A peur ou a pas peur ?

Le 21 mai 2020, comme un fond d’inquiétude.
J’ai peur et je n’y vois rien. Je ne sais pas faire autrement que naviguer à vue. Or le virus est invisible, et il est dangereux. Je m’en aperçois un peu tard. L’embarquement est loin derrière, le décollage a eu lieu, nous avons essuyé des turbulences, c’est plus calme à présent, mais je ne vois ni où nous sommes, ni où l’on va. C’est plus calme, et trêve d’action signifie plus de temps pour les sensations. Alors, peut-être bien petite peur, pour nos patients, pour nous-même et pour ceux que nous aimons.

Souvenir d’une trouille aiguë.
J’avais peur et je n’y voyais rien. C’était mon premier transfert SMUR par avion. C’était en mai 1986 dans la nuit dense et profonde du ciel de Corse. Il n’y avait ni lune, ni étoile à cause des nuages qui nous dominaient et qui nous faisaient trembler lorsque nous les traversions avec le fragile Beechcraft du SAMU 2B. Le pilote avait 22 ans. Quand il m’a dit que nous volions trop bas et qu’il craignait de percuter un sommet, j’ai d’abord cru qu’il plaisantait. J’ai commencé à douter quand il a précisé, l’air inquiet, qu’il fallait qu’il grimpe à 6 600 pieds (2 000 m) pour nous mettre en sécurité. Et j’ai compris que c’était vrai, quand l’appareil s’est mis à décrire de grands cercles, pour entamer son ascension, un peu penché, à clin d’ailes.
Il n’a pas eu le temps de me raconter que dans les montagnes de l’île, l’altitude variait de 1 163 m (col de Vizzavona) à 2 706 m (Monte Cinto). Mais il m’a fait comprendre qu’il naviguait à vue et qu’il ne voyait rien. Qu’il ne savait pas précisément où il était, juste à peu près, mais qu’il savait que dans ce coin de ciel, il y avait des pics enneigés. J’ai vu qu’il les connaissait et qu’il aimait les voir, si blancs, si hauts, bien dessinés. Il aimait, par beau temps en plein jour, s’incliner pour les contourner, passer entre eux, tout près, à fleur d’ailes.

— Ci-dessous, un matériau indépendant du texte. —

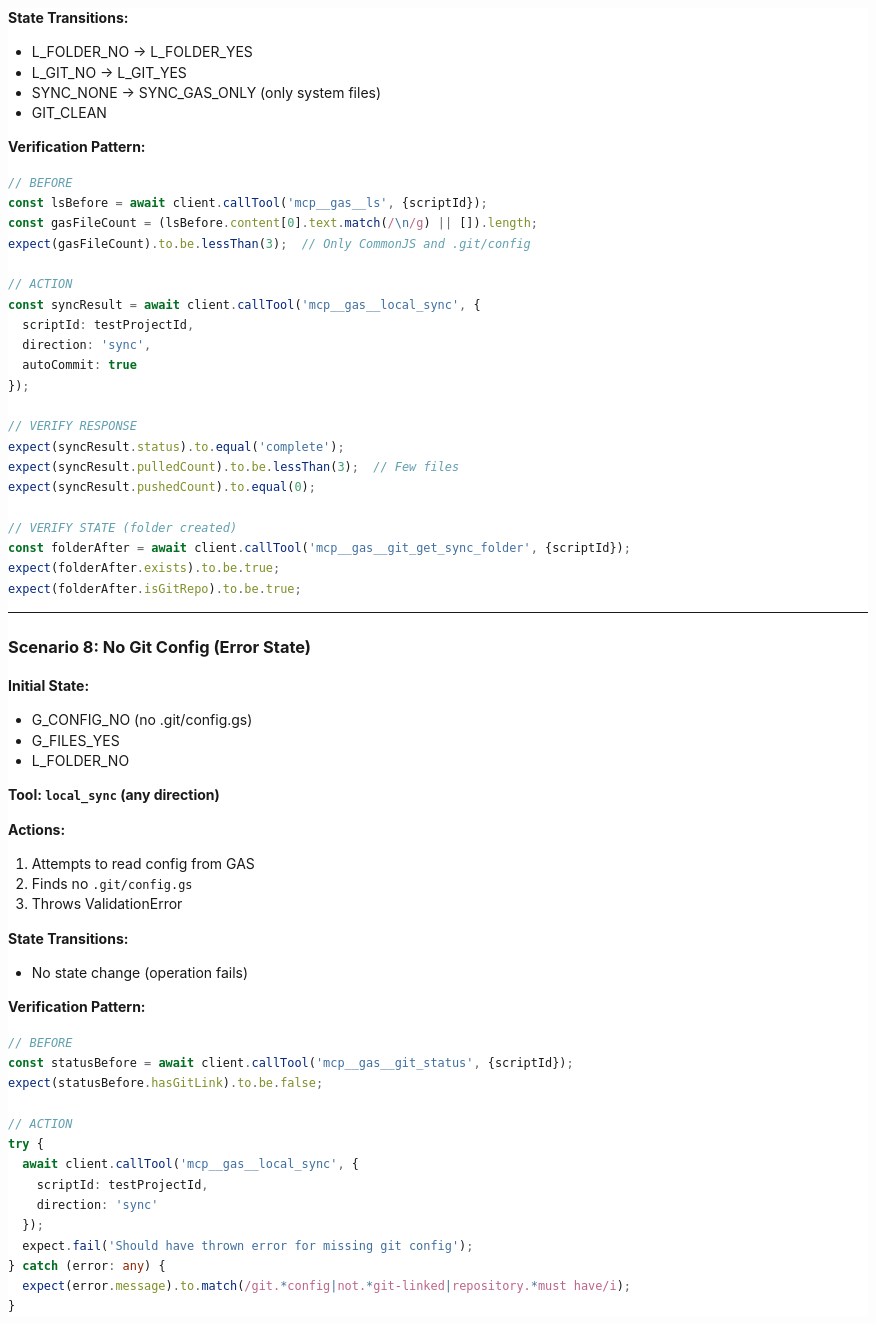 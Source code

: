 **State Transitions:**
- L_FOLDER_NO → L_FOLDER_YES
- L_GIT_NO → L_GIT_YES
- SYNC_NONE → SYNC_GAS_ONLY (only system files)
- GIT_CLEAN

**Verification Pattern:**
```typescript
// BEFORE
const lsBefore = await client.callTool('mcp__gas__ls', {scriptId});
const gasFileCount = (lsBefore.content[0].text.match(/\n/g) || []).length;
expect(gasFileCount).to.be.lessThan(3);  // Only CommonJS and .git/config

// ACTION
const syncResult = await client.callTool('mcp__gas__local_sync', {
  scriptId: testProjectId,
  direction: 'sync',
  autoCommit: true
});

// VERIFY RESPONSE
expect(syncResult.status).to.equal('complete');
expect(syncResult.pulledCount).to.be.lessThan(3);  // Few files
expect(syncResult.pushedCount).to.equal(0);

// VERIFY STATE (folder created)
const folderAfter = await client.callTool('mcp__gas__git_get_sync_folder', {scriptId});
expect(folderAfter.exists).to.be.true;
expect(folderAfter.isGitRepo).to.be.true;
```

---

### Scenario 8: No Git Config (Error State)
**Initial State:**
- G_CONFIG_NO (no .git/config.gs)
- G_FILES_YES
- L_FOLDER_NO

**Tool: `local_sync` (any direction)**

**Actions:**
1. Attempts to read config from GAS
2. Finds no `.git/config.gs`
3. Throws ValidationError

**State Transitions:**
- No state change (operation fails)

**Verification Pattern:**
```typescript
// BEFORE
const statusBefore = await client.callTool('mcp__gas__git_status', {scriptId});
expect(statusBefore.hasGitLink).to.be.false;

// ACTION
try {
  await client.callTool('mcp__gas__local_sync', {
    scriptId: testProjectId,
    direction: 'sync'
  });
  expect.fail('Should have thrown error for missing git config');
} catch (error: any) {
  expect(error.message).to.match(/git.*config|not.*git-linked|repository.*must have/i);
}

``` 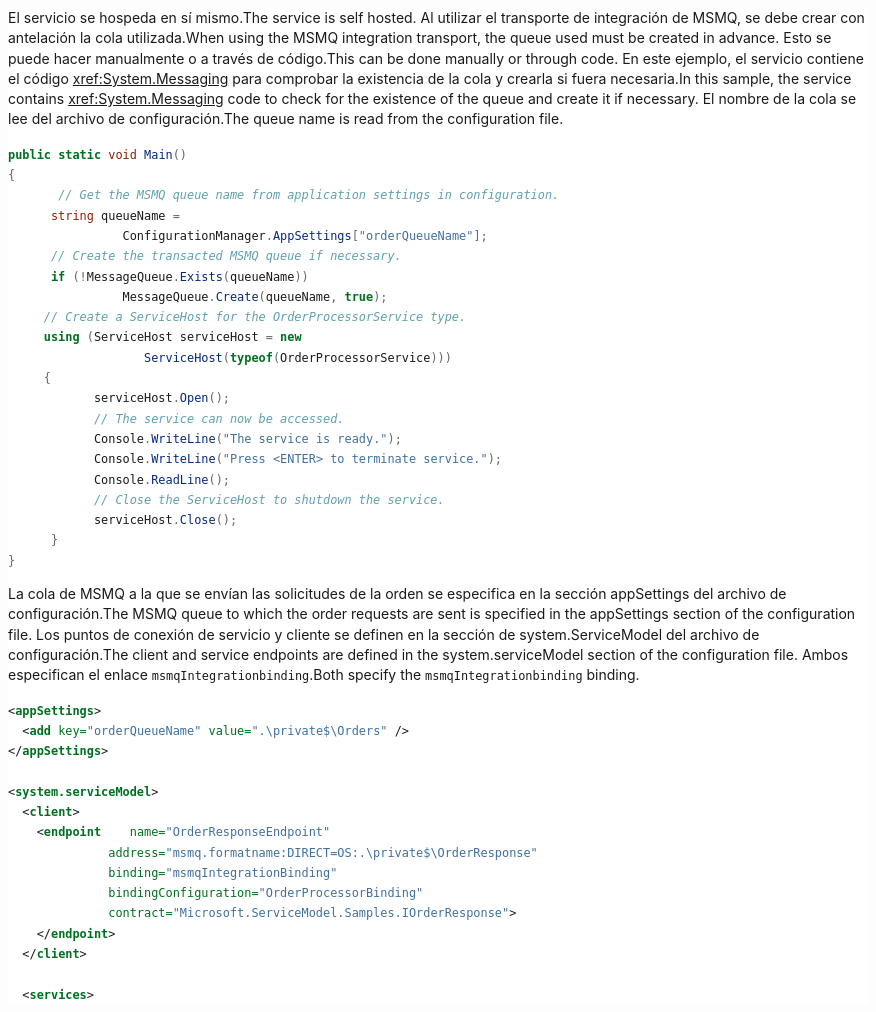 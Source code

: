  <span data-ttu-id="21e90-128">El servicio se hospeda en sí mismo.</span><span class="sxs-lookup"><span data-stu-id="21e90-128">The service is self hosted.</span></span> <span data-ttu-id="21e90-129">Al utilizar el transporte de integración de MSMQ, se debe crear con antelación la cola utilizada.</span><span class="sxs-lookup"><span data-stu-id="21e90-129">When using the MSMQ integration transport, the queue used must be created in advance.</span></span> <span data-ttu-id="21e90-130">Esto se puede hacer manualmente o a través de código.</span><span class="sxs-lookup"><span data-stu-id="21e90-130">This can be done manually or through code.</span></span> <span data-ttu-id="21e90-131">En este ejemplo, el servicio contiene el código <xref:System.Messaging> para comprobar la existencia de la cola y crearla si fuera necesaria.</span><span class="sxs-lookup"><span data-stu-id="21e90-131">In this sample, the service contains <xref:System.Messaging> code to check for the existence of the queue and create it if necessary.</span></span> <span data-ttu-id="21e90-132">El nombre de la cola se lee del archivo de configuración.</span><span class="sxs-lookup"><span data-stu-id="21e90-132">The queue name is read from the configuration file.</span></span>

```csharp
public static void Main()
{
       // Get the MSMQ queue name from application settings in configuration.
      string queueName =
                ConfigurationManager.AppSettings["orderQueueName"];
      // Create the transacted MSMQ queue if necessary.
      if (!MessageQueue.Exists(queueName))
                MessageQueue.Create(queueName, true);
     // Create a ServiceHost for the OrderProcessorService type.
     using (ServiceHost serviceHost = new
                   ServiceHost(typeof(OrderProcessorService)))
     {
            serviceHost.Open();
            // The service can now be accessed.
            Console.WriteLine("The service is ready.");
            Console.WriteLine("Press <ENTER> to terminate service.");
            Console.ReadLine();
            // Close the ServiceHost to shutdown the service.
            serviceHost.Close();
      }
}
```

 <span data-ttu-id="21e90-133">La cola de MSMQ a la que se envían las solicitudes de la orden se especifica en la sección appSettings del archivo de configuración.</span><span class="sxs-lookup"><span data-stu-id="21e90-133">The MSMQ queue to which the order requests are sent is specified in the appSettings section of the configuration file.</span></span> <span data-ttu-id="21e90-134">Los puntos de conexión de servicio y cliente se definen en la sección de system.ServiceModel del archivo de configuración.</span><span class="sxs-lookup"><span data-stu-id="21e90-134">The client and service endpoints are defined in the system.serviceModel section of the configuration file.</span></span> <span data-ttu-id="21e90-135">Ambos especifican el enlace `msmqIntegrationbinding`.</span><span class="sxs-lookup"><span data-stu-id="21e90-135">Both specify the `msmqIntegrationbinding` binding.</span></span>

```xml
<appSettings>
  <add key="orderQueueName" value=".\private$\Orders" />
</appSettings>

<system.serviceModel>
  <client>
    <endpoint    name="OrderResponseEndpoint"
              address="msmq.formatname:DIRECT=OS:.\private$\OrderResponse"
              binding="msmqIntegrationBinding"
              bindingConfiguration="OrderProcessorBinding"
              contract="Microsoft.ServiceModel.Samples.IOrderResponse">
    </endpoint>
  </client>

  <services>
```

Les semaines suivantes, je les ai vus. Ces monts, ces plateaux, ces rochers, je les ai survolés en avion et en hélicoptère, le jour, toujours le jour. Plus jamais la nuit. Mais c’est l’image sans éclat, la vue de cet invisible voyage dans le noir, qui me revient. J’avais la pétoche parce que je captais 5 sur 5 ce que le pilote disait sans faire de phrases et sans gâcher de mots. Il se méfiait de ces montagnes, il appréhendait la nuit, il craignait l’obscurité. Il m’a transmis la peur qu’il avait d’elles.
Du patient embarqué dans cette aventure, je ne me souviens pas, si ce n’est que son pronostic vital était engagé avant le chargement dans la cabine. Le pilote avait posé la question, le vol en dépendait. Il fallait que le destin du malade soit pendu à la réalisation de ce périple nocturne pour que ce dernier se réalise. Le décollage scellait la boucle de l’interdépendance entre l’être soigné, le vol et nous. Tous unis pour le sauver, quitte à périr. C’est beau mais, malgré ça, j’avais peur et je n’y voyais rien. Il était trop tard lorsque j’ai pigé que notre attachement au patient était déraisonnable et qu’il y avait dans l’air un peu d’aimer à perdre la raison. Oui, n’ayons pas peur de ce mot, il y avait de l’amour dans cet avion ou un truc qui y ressemble, puisqu’à l’image de Cupidon, l’amour est aveugle et pourvu d’une paire d’ailes.